Добавить в цитаты Настройки чтения

Страница 74 из 117

— Что с ними делать?! — бросает главарю вопрос один из шайки.

— Свяжите и посадите куда-нибудь подальше, пусть не мешаются. И чтобы ни единого волоска с их голов не упало — хозяин строго запретил трогать случайных людей. Лучше поторопитесь и обыщите вепрево гайно (2)!

* * * * *

В лабиринте узких улочек города легко было затеряться: где-то их запутанная паутина переплеталась, где-то же, напротив, разделяла возможные маршруты или же и вовсе отрезала путь рухнувшим от грозы деревом или оставленной кем-то бесхозной старой телегой.

Но слиться с окружением тяжело, когда тебя выдаёт яркое цветовое пятно.

И жёлтый кушак впрямь стал для Ольги и Щуки тем маяком, той Прикол-звездой (3) которая указывала верное направление.

Разрыв между стражниками и вором сокращался с каждым поворотом, пока конюх воеводы, слишком резко подавшись вперёд, не споткнулся и не потерял равновесие. Широко раскинув руки и стараясь не упасть, он громко вскрикнул, качнулся на месте, но всё же плюхнулся на землю и стиснул зубы от боли.

— Чёрт!

— Цел? — княгиня протягивает ему, кивнувшему в ответ, руку и помогает подняться. — Видишь его?

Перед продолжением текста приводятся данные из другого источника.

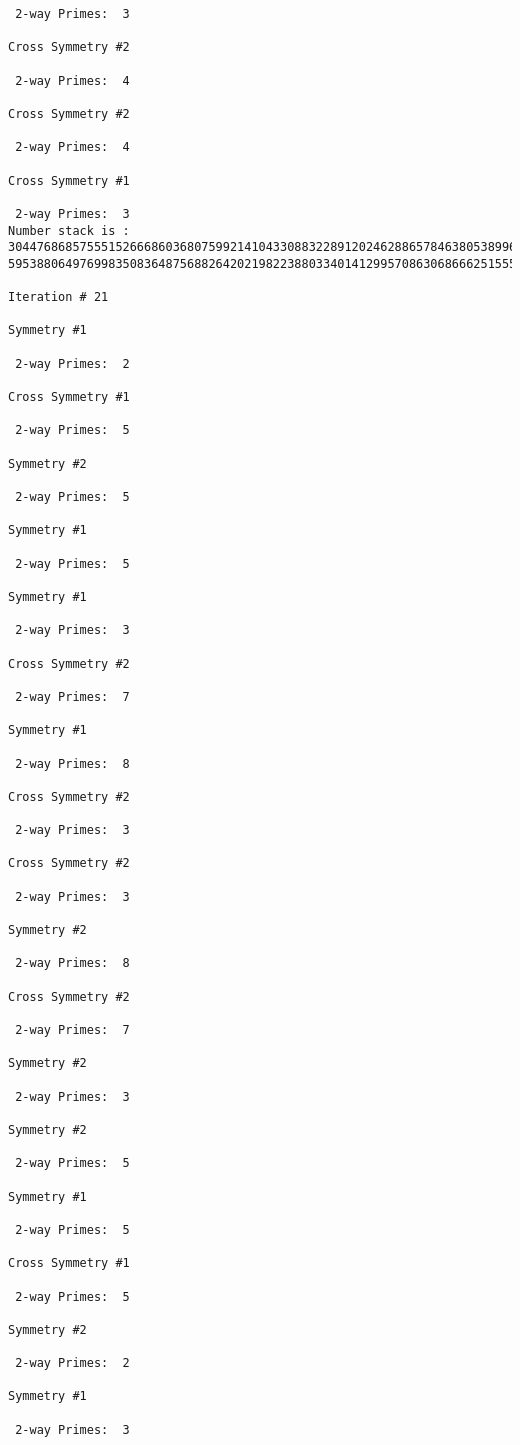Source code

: \begin{verbatim}
 2-way Primes: 	3

Cross Symmetry #2

 2-way Primes: 	4

Cross Symmetry #2

 2-way Primes: 	4

Cross Symmetry #1

 2-way Primes: 	3
Number stack is :
30447686857555152666860368075992141043308832289120246288657846380538996794608835958544046240163340857
59538806497699835083648756882642021982238803340141299570863068666251555758686744037580433610426404458

Iteration #	21

Symmetry #1

 2-way Primes: 	2

Cross Symmetry #1

 2-way Primes: 	5

Symmetry #2

 2-way Primes: 	5

Symmetry #1

 2-way Primes: 	5

Symmetry #1

 2-way Primes: 	3

Cross Symmetry #2

 2-way Primes: 	7

Symmetry #1

 2-way Primes: 	8

Cross Symmetry #2

 2-way Primes: 	3

Cross Symmetry #2

 2-way Primes: 	3

Symmetry #2

 2-way Primes: 	8

Cross Symmetry #2

 2-way Primes: 	7

Symmetry #2

 2-way Primes: 	3

Symmetry #2

 2-way Primes: 	5

Symmetry #1

 2-way Primes: 	5

Cross Symmetry #1

 2-way Primes: 	5

Symmetry #2

 2-way Primes: 	2

Symmetry #1

 2-way Primes: 	3


\end{verbatim}
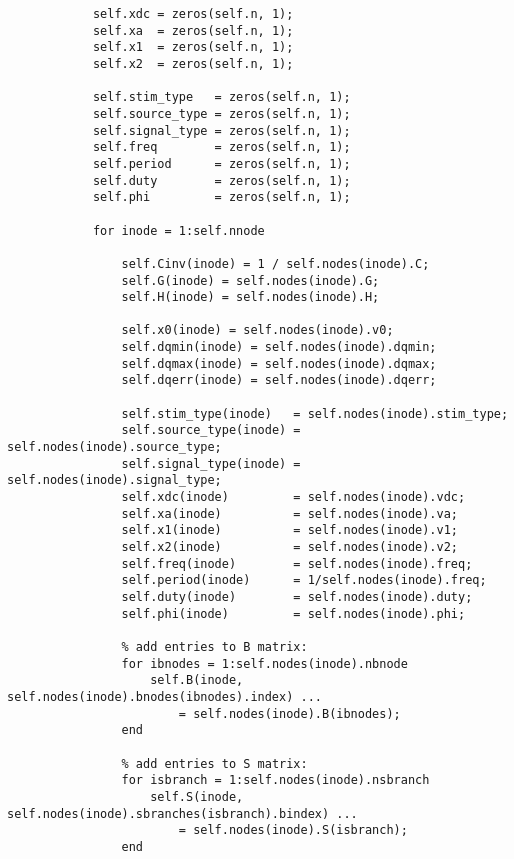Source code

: \begin{lstlisting}
            self.xdc = zeros(self.n, 1);
            self.xa  = zeros(self.n, 1);
            self.x1  = zeros(self.n, 1);
            self.x2  = zeros(self.n, 1);

            self.stim_type   = zeros(self.n, 1);
            self.source_type = zeros(self.n, 1);
            self.signal_type = zeros(self.n, 1);
            self.freq        = zeros(self.n, 1);
            self.period      = zeros(self.n, 1);
            self.duty        = zeros(self.n, 1);
            self.phi         = zeros(self.n, 1);

            for inode = 1:self.nnode
                
                self.Cinv(inode) = 1 / self.nodes(inode).C;
                self.G(inode) = self.nodes(inode).G;
                self.H(inode) = self.nodes(inode).H; 
                
                self.x0(inode) = self.nodes(inode).v0;
                self.dqmin(inode) = self.nodes(inode).dqmin;
                self.dqmax(inode) = self.nodes(inode).dqmax;
                self.dqerr(inode) = self.nodes(inode).dqerr;
                
                self.stim_type(inode)   = self.nodes(inode).stim_type;
                self.source_type(inode) = self.nodes(inode).source_type;
                self.signal_type(inode) = self.nodes(inode).signal_type;
                self.xdc(inode)         = self.nodes(inode).vdc;
                self.xa(inode)          = self.nodes(inode).va;
                self.x1(inode)          = self.nodes(inode).v1;
                self.x2(inode)          = self.nodes(inode).v2;
                self.freq(inode)        = self.nodes(inode).freq;
                self.period(inode)      = 1/self.nodes(inode).freq;
                self.duty(inode)        = self.nodes(inode).duty;
                self.phi(inode)         = self.nodes(inode).phi;
                
                % add entries to B matrix:
                for ibnodes = 1:self.nodes(inode).nbnode
                    self.B(inode, self.nodes(inode).bnodes(ibnodes).index) ...
                        = self.nodes(inode).B(ibnodes);
                end
                
                % add entries to S matrix:
                for isbranch = 1:self.nodes(inode).nsbranch
                    self.S(inode, self.nodes(inode).sbranches(isbranch).bindex) ...
                        = self.nodes(inode).S(isbranch);
                end


\end{lstlisting}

Вдвоём они вынырнули из переулка и оказались на примыкающей к Посаду площади, но негодяя словно след простыл. В глубине души Ольги заклокотало бурными водами Великой негодование: злоумышленник провалился сквозь землю и слился с десятками снующих туда-сюда прохожих, среди которых оказались и те, кого они встретить здесь никак не ждали.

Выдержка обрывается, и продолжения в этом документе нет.